■ DATA SUPPLIED
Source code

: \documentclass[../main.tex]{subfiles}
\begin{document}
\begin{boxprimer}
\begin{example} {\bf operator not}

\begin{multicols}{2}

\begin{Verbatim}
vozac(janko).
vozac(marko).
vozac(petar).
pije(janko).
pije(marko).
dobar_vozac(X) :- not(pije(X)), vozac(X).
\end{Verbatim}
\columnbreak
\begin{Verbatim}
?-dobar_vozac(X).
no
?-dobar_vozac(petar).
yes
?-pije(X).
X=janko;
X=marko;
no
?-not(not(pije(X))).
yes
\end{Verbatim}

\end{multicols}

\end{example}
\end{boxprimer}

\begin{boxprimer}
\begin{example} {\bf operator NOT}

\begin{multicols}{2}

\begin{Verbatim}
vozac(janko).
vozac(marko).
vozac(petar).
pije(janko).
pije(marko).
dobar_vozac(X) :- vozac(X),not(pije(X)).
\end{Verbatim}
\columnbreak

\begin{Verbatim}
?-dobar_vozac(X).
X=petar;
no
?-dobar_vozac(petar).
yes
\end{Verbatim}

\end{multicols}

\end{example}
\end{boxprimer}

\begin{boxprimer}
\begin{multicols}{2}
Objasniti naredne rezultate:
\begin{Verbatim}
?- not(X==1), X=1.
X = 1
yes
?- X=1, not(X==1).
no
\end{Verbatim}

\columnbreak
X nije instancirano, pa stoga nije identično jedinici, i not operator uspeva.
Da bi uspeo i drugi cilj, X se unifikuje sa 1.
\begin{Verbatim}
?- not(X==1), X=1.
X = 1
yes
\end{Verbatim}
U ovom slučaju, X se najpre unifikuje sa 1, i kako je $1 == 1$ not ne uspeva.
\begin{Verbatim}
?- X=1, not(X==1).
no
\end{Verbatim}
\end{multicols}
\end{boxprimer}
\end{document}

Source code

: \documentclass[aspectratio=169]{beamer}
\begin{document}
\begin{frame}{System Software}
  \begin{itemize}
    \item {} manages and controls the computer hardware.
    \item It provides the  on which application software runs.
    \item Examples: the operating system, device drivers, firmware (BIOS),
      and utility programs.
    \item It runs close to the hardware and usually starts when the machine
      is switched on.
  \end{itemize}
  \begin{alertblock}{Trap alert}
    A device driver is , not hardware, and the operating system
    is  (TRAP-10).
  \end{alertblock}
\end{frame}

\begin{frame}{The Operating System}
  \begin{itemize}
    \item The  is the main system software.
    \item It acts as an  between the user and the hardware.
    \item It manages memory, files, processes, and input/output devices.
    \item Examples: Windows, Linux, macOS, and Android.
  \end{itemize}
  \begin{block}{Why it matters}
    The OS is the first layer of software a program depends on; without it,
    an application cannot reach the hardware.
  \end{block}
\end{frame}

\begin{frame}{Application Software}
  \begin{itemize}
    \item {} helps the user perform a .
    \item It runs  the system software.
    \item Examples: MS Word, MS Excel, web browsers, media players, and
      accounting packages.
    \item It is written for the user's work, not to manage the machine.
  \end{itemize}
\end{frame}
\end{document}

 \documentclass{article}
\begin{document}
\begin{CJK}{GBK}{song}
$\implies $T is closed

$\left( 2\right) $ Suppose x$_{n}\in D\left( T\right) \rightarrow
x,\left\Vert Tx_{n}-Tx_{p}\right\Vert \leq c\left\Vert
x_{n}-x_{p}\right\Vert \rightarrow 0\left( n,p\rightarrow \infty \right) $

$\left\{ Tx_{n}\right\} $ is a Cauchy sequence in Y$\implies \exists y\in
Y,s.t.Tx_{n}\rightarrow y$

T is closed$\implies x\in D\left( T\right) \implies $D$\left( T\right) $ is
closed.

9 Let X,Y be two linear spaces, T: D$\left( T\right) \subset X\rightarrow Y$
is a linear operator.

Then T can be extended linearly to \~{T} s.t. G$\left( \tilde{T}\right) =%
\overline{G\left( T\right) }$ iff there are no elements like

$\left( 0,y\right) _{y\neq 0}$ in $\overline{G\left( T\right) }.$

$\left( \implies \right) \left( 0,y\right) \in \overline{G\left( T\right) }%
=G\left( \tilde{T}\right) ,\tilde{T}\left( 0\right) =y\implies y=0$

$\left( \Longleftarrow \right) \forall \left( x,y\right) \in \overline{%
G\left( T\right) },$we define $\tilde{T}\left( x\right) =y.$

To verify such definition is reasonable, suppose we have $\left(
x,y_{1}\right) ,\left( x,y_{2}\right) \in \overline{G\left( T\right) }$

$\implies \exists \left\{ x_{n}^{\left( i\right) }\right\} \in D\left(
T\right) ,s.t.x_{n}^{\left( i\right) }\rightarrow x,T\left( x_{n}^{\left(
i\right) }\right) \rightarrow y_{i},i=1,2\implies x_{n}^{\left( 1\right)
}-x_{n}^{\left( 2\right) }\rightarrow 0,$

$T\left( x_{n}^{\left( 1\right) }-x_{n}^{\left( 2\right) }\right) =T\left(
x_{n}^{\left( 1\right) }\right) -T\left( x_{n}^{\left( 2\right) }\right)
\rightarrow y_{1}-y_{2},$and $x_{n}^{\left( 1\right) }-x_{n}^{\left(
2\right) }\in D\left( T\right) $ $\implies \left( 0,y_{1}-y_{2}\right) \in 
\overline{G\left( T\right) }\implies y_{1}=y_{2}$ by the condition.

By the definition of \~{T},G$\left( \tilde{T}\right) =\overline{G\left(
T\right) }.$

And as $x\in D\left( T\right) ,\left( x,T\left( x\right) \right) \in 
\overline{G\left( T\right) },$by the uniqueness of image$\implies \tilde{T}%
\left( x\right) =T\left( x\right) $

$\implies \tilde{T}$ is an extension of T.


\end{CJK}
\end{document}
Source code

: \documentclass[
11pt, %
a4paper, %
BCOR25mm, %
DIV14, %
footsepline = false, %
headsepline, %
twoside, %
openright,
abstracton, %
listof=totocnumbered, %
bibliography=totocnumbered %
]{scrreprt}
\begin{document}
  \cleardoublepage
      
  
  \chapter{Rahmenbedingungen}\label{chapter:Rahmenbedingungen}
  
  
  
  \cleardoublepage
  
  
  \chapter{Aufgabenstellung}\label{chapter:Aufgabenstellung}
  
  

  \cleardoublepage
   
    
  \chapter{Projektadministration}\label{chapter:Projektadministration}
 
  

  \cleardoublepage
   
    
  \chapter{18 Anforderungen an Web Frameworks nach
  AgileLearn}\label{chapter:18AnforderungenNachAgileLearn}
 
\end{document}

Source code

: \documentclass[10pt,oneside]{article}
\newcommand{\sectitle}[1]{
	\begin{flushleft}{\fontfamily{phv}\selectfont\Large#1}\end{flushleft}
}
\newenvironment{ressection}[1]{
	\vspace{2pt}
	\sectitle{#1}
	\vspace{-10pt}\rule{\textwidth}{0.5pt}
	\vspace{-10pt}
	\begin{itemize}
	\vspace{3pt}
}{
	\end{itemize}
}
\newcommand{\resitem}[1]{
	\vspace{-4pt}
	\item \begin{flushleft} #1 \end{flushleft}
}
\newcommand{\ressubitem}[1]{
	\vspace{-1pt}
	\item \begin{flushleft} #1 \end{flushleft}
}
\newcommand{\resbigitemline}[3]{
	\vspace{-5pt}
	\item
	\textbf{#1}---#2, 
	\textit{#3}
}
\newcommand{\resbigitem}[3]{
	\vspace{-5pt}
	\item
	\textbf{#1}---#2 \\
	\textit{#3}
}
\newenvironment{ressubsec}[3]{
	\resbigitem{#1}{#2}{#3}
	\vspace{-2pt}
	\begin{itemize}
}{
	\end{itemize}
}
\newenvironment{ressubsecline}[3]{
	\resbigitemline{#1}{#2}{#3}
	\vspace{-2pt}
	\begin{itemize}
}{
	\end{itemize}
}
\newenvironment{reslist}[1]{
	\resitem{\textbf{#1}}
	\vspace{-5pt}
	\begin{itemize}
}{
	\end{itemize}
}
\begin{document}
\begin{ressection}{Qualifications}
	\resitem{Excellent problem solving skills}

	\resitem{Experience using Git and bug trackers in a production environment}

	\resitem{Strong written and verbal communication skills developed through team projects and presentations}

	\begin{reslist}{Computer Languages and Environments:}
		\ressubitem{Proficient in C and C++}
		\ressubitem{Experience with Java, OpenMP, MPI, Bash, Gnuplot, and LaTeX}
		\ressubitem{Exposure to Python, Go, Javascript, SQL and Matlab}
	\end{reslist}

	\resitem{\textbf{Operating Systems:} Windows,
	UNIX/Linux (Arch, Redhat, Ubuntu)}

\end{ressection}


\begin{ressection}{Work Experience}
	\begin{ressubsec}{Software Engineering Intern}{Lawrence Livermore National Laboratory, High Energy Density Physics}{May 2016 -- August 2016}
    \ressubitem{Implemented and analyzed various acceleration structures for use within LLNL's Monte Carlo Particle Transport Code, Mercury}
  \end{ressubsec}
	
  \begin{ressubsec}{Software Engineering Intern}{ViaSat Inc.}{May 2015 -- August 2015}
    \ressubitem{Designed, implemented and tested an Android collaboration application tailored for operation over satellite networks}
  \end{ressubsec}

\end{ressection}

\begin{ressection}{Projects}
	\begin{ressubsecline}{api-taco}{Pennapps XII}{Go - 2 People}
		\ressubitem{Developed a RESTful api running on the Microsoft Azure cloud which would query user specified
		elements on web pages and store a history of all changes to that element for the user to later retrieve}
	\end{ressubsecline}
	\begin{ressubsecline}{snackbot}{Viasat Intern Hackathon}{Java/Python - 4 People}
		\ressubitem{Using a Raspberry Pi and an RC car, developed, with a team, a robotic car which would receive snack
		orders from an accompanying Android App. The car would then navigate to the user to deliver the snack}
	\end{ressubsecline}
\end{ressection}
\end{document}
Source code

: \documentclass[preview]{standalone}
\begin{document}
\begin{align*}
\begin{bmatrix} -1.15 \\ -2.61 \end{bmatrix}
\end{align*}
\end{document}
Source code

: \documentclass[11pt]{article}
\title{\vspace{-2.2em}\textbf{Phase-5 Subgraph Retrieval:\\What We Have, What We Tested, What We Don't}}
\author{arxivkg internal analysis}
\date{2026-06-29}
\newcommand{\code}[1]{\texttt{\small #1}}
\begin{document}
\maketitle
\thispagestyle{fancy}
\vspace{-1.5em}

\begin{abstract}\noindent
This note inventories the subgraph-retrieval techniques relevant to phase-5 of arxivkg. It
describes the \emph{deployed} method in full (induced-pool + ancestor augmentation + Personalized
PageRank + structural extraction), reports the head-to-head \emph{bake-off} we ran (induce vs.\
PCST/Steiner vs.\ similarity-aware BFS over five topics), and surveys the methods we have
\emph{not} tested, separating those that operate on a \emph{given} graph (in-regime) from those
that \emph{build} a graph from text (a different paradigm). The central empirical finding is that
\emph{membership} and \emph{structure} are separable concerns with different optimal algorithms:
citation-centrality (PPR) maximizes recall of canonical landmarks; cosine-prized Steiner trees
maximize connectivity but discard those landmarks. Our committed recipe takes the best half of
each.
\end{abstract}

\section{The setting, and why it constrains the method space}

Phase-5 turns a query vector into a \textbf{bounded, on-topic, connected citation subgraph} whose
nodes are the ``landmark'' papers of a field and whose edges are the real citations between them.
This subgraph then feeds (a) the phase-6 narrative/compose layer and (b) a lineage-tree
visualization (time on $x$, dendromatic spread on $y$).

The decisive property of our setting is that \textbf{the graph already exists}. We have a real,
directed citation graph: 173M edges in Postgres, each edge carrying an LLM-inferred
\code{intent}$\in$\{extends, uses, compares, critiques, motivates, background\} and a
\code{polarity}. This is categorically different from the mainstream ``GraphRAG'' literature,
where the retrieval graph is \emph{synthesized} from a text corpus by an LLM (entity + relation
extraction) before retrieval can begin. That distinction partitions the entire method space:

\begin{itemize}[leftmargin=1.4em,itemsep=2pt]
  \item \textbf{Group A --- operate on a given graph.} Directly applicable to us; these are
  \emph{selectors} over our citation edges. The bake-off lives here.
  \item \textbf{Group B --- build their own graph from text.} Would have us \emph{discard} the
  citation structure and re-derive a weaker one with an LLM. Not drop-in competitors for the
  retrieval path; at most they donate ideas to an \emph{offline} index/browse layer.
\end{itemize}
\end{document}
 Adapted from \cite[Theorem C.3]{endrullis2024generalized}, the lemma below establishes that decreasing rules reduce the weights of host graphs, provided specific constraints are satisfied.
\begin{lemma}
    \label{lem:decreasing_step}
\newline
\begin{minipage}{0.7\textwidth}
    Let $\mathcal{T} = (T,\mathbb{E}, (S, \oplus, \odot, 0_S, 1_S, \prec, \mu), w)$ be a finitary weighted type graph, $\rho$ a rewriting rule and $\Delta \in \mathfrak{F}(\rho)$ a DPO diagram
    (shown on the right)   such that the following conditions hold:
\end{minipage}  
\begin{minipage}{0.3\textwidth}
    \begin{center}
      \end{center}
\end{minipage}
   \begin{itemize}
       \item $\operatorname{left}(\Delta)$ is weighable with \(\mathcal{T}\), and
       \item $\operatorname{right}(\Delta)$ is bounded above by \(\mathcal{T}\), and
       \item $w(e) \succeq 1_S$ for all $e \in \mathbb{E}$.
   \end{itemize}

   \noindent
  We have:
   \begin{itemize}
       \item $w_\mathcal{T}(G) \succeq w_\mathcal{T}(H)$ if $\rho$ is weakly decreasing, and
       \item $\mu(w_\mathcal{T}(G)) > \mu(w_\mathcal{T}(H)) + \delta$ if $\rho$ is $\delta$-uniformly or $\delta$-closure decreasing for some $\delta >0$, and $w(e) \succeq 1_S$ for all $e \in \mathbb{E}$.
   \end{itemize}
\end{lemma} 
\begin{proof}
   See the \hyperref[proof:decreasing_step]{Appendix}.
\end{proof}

■ EXERCISE PROMPT
Copy every line from the records that holds the string "resbigitemline".

■ EXERCISE RESPONSE
\newcommand{\resbigitemline}[3]{
	\resbigitemline{#1}{#2}{#3}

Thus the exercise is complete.